> **Work request**: Once the line containing "four target zones" is found in the entries below, reproduce it and every line after it, stopping at and including the line containing "A cross-zone residual"; reproduce nothing else, and keep each line exact.

[Records drawn from a dataset]
+++++

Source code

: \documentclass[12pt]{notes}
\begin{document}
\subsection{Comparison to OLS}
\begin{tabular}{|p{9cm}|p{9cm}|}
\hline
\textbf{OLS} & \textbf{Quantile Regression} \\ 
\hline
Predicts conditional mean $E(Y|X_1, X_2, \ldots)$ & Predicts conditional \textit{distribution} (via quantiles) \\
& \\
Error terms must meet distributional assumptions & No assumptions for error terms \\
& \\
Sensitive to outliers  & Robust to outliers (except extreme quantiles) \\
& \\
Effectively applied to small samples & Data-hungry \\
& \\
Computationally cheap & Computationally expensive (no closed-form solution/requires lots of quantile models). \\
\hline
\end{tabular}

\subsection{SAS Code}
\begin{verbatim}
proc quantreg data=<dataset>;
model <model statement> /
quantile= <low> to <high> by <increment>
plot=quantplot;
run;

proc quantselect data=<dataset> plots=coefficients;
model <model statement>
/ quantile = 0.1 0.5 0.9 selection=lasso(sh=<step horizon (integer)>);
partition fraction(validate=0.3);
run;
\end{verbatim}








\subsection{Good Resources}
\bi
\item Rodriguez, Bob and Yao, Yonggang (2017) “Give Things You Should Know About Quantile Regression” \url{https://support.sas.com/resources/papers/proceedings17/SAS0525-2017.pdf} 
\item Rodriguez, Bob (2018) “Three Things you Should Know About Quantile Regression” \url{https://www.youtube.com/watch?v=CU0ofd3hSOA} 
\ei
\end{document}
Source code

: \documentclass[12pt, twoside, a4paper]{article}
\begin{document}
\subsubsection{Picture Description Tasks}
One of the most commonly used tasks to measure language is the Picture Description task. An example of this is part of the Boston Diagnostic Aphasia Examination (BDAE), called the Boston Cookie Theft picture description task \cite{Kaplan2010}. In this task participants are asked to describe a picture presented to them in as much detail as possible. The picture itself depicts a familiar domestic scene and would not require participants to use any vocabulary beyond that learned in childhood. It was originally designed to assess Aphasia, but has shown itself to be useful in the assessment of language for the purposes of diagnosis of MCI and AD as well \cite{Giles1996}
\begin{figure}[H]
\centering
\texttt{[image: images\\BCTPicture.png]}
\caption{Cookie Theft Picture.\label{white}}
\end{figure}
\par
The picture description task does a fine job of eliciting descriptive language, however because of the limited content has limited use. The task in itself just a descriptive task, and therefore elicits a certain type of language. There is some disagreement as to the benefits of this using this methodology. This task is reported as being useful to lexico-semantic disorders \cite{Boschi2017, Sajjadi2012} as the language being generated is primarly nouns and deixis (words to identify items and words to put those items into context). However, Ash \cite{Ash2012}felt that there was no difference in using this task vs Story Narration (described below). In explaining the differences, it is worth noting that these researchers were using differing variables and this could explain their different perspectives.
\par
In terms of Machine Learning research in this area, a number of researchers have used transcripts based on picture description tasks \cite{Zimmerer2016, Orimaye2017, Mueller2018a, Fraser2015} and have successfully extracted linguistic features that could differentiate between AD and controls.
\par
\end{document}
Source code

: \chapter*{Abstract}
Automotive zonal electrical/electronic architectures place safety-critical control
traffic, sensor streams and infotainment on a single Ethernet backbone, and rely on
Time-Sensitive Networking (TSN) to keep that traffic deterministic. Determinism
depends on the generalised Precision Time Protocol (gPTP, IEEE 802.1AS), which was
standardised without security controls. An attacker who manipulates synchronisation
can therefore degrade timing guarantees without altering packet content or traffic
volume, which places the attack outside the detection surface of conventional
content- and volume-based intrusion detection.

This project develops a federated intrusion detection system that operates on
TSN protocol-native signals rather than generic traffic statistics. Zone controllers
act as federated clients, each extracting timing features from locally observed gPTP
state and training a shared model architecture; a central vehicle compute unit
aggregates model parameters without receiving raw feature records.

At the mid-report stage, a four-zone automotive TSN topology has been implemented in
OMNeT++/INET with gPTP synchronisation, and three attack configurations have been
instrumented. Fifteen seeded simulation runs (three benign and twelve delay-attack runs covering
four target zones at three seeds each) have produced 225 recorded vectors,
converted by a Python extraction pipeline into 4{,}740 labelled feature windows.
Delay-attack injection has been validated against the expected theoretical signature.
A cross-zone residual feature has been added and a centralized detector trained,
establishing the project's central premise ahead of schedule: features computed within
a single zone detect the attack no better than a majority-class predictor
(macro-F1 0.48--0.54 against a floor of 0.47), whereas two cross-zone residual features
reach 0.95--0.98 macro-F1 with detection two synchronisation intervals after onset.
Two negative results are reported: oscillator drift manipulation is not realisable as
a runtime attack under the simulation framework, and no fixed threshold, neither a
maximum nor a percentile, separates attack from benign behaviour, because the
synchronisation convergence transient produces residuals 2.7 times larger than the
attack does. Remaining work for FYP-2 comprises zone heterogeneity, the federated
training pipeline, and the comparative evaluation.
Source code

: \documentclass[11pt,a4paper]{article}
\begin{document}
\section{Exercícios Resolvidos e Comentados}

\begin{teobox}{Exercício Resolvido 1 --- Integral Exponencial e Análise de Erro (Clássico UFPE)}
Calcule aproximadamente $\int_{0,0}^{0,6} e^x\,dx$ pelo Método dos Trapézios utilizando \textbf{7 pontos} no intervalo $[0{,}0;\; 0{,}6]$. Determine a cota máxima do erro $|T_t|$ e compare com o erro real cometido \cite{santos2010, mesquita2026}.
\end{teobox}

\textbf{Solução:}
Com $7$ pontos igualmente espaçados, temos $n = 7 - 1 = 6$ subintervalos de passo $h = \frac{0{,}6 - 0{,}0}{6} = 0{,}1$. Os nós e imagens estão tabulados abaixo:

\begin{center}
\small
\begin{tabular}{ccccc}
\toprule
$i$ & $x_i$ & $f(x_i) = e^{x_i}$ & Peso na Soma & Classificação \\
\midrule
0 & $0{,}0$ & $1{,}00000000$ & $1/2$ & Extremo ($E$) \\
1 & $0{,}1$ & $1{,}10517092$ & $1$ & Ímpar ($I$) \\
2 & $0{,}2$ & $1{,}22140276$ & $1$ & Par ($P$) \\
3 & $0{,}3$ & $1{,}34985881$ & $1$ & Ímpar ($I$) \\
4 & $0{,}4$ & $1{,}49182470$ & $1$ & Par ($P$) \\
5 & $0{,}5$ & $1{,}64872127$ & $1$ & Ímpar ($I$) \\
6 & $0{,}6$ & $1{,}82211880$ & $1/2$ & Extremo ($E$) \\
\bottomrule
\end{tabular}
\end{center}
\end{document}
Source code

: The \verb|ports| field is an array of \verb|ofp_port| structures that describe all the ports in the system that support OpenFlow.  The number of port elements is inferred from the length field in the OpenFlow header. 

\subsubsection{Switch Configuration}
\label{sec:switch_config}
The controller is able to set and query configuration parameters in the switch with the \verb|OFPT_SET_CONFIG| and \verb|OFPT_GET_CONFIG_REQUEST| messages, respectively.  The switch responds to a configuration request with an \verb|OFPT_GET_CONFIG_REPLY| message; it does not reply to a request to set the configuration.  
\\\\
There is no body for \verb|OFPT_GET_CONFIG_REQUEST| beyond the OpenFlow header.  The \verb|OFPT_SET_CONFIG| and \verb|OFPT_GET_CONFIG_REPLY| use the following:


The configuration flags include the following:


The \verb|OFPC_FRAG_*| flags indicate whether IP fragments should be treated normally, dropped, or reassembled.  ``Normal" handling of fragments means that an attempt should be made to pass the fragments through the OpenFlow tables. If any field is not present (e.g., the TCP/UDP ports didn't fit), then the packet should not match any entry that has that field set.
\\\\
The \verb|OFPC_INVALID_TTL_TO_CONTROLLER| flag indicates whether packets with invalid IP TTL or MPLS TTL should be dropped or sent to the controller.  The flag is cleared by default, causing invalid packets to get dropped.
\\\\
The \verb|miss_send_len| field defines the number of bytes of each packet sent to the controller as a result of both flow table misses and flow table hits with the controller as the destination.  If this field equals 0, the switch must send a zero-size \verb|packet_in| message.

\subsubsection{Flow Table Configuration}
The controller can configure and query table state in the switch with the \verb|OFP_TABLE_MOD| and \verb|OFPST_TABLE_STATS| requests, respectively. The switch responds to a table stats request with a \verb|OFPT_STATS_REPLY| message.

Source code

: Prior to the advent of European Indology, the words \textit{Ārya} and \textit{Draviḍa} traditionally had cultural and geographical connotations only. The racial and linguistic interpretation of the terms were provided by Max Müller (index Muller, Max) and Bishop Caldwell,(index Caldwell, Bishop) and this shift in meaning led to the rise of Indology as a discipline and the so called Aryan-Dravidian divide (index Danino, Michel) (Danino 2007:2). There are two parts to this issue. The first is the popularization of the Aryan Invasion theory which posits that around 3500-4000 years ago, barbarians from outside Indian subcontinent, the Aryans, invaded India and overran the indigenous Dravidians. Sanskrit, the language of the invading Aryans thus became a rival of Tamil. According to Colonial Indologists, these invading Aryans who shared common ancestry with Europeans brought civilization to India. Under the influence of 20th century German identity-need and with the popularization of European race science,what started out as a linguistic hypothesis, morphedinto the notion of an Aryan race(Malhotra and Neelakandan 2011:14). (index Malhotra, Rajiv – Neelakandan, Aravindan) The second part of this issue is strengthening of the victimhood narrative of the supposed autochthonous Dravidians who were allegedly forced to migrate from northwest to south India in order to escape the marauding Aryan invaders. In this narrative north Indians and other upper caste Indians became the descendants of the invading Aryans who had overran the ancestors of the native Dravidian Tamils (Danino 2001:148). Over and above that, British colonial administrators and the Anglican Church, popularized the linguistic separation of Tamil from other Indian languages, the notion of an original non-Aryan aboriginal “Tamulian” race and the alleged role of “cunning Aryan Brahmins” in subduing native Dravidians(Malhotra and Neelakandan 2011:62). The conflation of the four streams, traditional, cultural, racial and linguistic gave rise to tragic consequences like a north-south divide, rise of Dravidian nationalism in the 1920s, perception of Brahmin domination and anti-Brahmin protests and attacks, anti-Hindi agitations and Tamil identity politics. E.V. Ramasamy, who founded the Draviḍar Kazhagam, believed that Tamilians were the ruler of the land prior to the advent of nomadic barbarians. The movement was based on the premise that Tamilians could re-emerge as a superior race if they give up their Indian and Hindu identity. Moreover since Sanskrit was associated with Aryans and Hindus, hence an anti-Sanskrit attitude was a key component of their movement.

+++++

> **Task response**:
four target zones at three seeds each) have produced 225 recorded vectors,
converted by a Python extraction pipeline into 4{,}740 labelled feature windows.
Delay-attack injection has been validated against the expected theoretical signature.
A cross-zone residual feature has been added and a centralized detector trained,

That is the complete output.